[[ Study material open ]]

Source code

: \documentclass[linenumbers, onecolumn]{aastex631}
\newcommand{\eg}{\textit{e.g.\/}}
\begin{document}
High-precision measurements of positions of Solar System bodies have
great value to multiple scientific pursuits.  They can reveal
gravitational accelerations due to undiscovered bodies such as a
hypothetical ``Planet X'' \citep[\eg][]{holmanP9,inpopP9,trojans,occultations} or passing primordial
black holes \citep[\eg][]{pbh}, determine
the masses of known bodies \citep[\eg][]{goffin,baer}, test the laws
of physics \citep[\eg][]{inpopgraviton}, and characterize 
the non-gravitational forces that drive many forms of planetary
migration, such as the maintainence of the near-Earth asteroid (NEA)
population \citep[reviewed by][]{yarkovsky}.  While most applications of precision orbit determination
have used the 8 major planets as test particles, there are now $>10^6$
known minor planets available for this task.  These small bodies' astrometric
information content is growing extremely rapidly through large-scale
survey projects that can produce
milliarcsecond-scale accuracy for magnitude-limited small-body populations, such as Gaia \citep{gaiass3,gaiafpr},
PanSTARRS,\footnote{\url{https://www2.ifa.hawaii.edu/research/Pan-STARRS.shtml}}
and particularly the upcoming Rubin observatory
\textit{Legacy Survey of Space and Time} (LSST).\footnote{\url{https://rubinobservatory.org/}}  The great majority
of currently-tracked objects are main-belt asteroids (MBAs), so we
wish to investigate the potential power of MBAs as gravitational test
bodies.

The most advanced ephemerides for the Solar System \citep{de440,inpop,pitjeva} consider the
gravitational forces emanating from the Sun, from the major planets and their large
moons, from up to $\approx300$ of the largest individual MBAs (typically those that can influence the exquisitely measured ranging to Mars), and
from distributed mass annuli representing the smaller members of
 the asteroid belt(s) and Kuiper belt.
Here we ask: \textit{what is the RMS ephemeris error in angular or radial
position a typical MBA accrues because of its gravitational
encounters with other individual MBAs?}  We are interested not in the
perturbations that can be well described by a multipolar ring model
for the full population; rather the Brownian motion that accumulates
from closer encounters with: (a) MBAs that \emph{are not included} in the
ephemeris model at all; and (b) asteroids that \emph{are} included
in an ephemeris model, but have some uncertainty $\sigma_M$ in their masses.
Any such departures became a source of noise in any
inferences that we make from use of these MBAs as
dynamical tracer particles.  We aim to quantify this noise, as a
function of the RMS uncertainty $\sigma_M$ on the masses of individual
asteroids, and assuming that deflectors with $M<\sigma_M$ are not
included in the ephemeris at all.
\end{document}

[[ Study material closed ]]

What the task asks
Using the entries above, return each line that includes the word "scale".

Result of the task
information content is growing extremely rapidly through large-scale
milliarcsecond-scale accuracy for magnitude-limited small-body populations, such as Gaia \citep{gaiass3,gaiafpr},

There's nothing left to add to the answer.